Mais, cher lecteur, voudrait-Il m’avoir comme un pécheur avec tous mes péchés ? Non, cela ne peut se faire. Ce ne serait pas la justice. Ne dois-je pas avoir une justice ? Oui, mais jusqu’ici, c’est seulement la grâce, Sa grâce cherchant le pécheur, pour lui donner une justice ; c’est pourquoi Il dit : « Qui montera ? », ou « qui descendra ? » (Rom. 10, 6, 7). Ce n’est pas si loin, « la parole est près de toi ». Christ non seulement est venu vers moi, quand j’étais dans mes péchés, mais Il est venu afin de mourir pour mes péchés, et Il m’apporte la grâce parfaite là où je suis. Il est mort, et a glorifié Dieu, l’œuvre étant achevée, complètement achevée, sur la croix, entre Lui et Dieu seul, selon la sainteté et la justice de Dieu. Tout ce que j’étais comme pécheur a été réglé parfaitement, Dieu ayant affaire avec mes péchés et avec moi-même : « Christ a été fait péché pour nous » ; « il a porté nos péchés en son propre corps sur le bois », Lui qui, « ayant fait par lui-même la purification des péchés, s’est assis à la droite de la majesté dans les hauts lieux ». Il est maintenant assis à la droite de Dieu. Je vois par là que tout est finalement et entièrement réglé pour toujours.
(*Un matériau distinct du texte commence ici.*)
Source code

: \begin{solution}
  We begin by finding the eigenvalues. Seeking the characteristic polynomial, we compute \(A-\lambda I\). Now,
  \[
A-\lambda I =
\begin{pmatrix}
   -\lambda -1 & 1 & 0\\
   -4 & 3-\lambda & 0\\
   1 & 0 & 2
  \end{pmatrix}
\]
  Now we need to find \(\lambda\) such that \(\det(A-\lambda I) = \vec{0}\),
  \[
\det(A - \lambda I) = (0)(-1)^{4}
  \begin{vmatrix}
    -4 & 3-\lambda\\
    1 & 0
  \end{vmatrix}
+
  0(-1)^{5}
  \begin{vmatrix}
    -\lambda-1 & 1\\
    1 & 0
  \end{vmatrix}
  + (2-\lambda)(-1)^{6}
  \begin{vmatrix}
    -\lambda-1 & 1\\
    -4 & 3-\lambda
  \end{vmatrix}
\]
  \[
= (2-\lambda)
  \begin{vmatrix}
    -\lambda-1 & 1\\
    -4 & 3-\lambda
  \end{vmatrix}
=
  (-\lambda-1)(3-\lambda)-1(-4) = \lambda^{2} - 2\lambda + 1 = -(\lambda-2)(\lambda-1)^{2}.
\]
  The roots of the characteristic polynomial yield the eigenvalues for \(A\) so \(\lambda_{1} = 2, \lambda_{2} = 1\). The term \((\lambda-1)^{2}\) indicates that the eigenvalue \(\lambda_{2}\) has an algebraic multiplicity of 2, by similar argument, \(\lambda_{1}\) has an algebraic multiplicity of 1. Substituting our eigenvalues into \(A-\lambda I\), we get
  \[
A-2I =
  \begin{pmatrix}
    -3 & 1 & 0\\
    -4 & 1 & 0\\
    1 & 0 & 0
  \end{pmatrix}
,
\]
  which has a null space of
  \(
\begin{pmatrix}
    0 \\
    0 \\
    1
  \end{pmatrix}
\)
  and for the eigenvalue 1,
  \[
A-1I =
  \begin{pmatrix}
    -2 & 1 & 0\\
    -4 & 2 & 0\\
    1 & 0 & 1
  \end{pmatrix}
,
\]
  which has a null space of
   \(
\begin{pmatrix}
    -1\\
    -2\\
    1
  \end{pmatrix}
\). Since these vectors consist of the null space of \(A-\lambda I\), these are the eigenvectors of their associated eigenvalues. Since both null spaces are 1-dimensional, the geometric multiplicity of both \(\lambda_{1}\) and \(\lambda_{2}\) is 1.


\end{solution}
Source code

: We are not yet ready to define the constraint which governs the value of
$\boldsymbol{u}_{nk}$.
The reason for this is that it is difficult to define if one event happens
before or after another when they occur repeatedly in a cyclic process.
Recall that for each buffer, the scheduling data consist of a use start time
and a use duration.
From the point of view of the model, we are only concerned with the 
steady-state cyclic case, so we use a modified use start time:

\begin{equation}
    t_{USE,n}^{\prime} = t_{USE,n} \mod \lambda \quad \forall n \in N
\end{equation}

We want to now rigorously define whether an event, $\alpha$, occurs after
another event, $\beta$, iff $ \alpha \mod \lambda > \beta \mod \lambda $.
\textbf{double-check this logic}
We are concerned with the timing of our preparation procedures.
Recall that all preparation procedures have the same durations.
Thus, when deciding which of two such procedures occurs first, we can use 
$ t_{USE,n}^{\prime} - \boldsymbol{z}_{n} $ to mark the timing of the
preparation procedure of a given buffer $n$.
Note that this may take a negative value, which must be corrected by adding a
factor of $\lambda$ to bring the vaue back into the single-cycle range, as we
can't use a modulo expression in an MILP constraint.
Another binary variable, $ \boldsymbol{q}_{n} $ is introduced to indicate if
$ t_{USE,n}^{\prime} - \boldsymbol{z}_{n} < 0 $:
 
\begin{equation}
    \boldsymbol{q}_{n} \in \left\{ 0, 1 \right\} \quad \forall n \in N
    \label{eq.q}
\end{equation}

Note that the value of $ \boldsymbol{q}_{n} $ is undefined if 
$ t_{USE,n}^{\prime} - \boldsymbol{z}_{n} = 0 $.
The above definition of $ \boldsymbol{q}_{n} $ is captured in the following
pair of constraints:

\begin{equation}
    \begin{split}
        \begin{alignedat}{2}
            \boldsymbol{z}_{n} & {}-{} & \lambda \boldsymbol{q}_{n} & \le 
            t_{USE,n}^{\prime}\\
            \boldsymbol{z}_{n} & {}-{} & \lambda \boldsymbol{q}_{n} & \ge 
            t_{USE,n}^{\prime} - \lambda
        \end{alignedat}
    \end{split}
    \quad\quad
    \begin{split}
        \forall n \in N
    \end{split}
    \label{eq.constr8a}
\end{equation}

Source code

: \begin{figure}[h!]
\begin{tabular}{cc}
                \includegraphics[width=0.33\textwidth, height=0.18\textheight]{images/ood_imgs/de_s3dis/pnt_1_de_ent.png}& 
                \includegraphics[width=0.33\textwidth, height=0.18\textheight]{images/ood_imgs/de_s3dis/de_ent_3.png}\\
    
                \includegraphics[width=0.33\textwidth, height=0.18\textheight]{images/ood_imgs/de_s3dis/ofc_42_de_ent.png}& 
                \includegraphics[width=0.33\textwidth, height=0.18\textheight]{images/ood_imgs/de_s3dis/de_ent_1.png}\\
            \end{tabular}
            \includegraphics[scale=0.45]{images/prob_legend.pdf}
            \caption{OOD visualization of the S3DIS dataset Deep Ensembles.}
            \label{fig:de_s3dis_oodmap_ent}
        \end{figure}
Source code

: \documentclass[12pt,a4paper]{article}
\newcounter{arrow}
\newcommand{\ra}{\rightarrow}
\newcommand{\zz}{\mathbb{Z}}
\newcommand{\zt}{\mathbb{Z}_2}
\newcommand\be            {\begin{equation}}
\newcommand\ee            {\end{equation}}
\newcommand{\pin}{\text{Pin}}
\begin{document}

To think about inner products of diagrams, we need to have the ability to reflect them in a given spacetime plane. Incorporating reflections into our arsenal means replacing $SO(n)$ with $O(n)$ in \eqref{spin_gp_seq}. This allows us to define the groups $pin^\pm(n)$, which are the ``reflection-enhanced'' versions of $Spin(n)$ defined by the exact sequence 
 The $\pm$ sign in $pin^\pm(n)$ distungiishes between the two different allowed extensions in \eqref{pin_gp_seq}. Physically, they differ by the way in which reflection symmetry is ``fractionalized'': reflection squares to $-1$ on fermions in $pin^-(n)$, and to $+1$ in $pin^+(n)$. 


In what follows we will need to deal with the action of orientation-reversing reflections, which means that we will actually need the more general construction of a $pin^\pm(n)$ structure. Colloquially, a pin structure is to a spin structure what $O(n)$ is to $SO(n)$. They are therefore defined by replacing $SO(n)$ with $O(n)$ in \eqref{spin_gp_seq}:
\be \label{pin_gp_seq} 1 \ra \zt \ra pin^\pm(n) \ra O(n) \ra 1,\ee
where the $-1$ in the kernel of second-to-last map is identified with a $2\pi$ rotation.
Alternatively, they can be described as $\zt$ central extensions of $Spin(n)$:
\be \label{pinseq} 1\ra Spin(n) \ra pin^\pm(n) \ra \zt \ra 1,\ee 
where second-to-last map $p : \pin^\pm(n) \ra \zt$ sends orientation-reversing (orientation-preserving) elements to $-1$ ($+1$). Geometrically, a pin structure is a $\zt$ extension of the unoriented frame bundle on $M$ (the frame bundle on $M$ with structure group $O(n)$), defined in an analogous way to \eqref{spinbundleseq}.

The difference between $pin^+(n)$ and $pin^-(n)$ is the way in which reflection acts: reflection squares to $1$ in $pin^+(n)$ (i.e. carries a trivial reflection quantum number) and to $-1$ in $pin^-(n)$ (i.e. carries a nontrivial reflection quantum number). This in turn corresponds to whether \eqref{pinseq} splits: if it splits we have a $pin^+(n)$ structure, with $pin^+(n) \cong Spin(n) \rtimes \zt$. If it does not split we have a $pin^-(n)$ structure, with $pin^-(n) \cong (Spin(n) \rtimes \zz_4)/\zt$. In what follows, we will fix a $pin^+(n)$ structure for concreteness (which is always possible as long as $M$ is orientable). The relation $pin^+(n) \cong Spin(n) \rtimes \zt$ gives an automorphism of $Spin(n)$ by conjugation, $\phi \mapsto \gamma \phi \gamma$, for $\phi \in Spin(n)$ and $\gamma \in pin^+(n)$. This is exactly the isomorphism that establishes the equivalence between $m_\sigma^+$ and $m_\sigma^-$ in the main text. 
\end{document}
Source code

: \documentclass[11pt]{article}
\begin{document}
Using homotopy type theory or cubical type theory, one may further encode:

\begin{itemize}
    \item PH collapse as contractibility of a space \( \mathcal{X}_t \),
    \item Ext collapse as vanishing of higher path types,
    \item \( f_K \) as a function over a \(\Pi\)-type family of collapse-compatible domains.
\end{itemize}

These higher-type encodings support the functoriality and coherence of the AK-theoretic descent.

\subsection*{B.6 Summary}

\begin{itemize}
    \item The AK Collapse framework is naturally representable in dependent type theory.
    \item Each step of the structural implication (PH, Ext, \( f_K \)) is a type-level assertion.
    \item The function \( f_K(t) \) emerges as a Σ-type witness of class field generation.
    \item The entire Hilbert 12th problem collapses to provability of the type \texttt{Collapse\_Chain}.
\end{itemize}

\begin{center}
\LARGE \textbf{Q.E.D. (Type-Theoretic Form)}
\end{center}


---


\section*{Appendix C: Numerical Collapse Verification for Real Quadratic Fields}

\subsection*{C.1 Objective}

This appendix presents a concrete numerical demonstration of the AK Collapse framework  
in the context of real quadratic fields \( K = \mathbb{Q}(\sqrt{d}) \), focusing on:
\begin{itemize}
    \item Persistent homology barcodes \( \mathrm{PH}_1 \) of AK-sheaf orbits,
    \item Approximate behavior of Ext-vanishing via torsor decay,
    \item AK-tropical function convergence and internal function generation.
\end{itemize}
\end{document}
Le père va au-devant du fils prodigue, alors que celui-ci est dans ses haillons ; mais il ne peut pas entrer ainsi dans la maison ; il est d’abord revêtu de la plus belle robe, puis introduit dans la maison parfaitement propre pour y entrer. Dieu donne une perfection qui rend propre pour le ciel (Col. 1, 12). La possédez-vous ? Sinon, comment pouvez-vous aller au ciel ? Mais Christ, n’a-t-Il pas pu y aller ? Oui. Eh bien ! avez-vous Christ ? Il est là, et ainsi, pour y aller, il faut que ce soit par la foi, simplement, absolument, uniquement, sinon, il y aurait quelque chose de moi. Je dois avoir, non pas un bon sentiment, non pas une bonne œuvre, mais simplement Christ.

Mais ne dois-je pas le sentir ? Si un homme a payé mes dettes, et que de plus il ait placé à mon usage une fortune immense à la banque, je dois naturellement le sentir, mais qu’ont à faire mes sentiments avec la fortune qui m’est laissée ? Qu’ont à faire mes sentiments avec la justice ? Christ est là, au ciel, agréé de Dieu, à cause de l’œuvre qu’Il a accomplie, et c’est là ce qu’il me faut. La justice a été montrée en ceci, savoir que Christ est assis à la droite de Dieu. La justice est là, et il n’y a pas de justice ici-bas. Le seul homme juste dans ce monde en a été rejeté et chassé. Dieu L’a pris hors du monde ; Il m’en sort aussi, et me dit : La justice est là à ma droite. Là est ma justice.

On me dit : Votre foi est chose bien aisée ! En est-il vraiment ainsi ? Quand nous voulons faire de bonnes œuvres, c’est très aisé, mais non pas lorsque nous trouvons que nous ne pouvons en faire aucune. Il n’est pas très aisé de se dire : Si je ne suis pas sauvé comme un misérable mendiant, je ne suis pas sauvé du tout ; ou bien : Je n’ai rien, et tout est pure grâce. Rien n’est plus difficile à l’orgueil du cœur humain que de dire : Il n’y a que Christ, et c’est tout. L’orgueil vient, et dit : non seulement il faut que je fasse, mais je dois et je puis faire.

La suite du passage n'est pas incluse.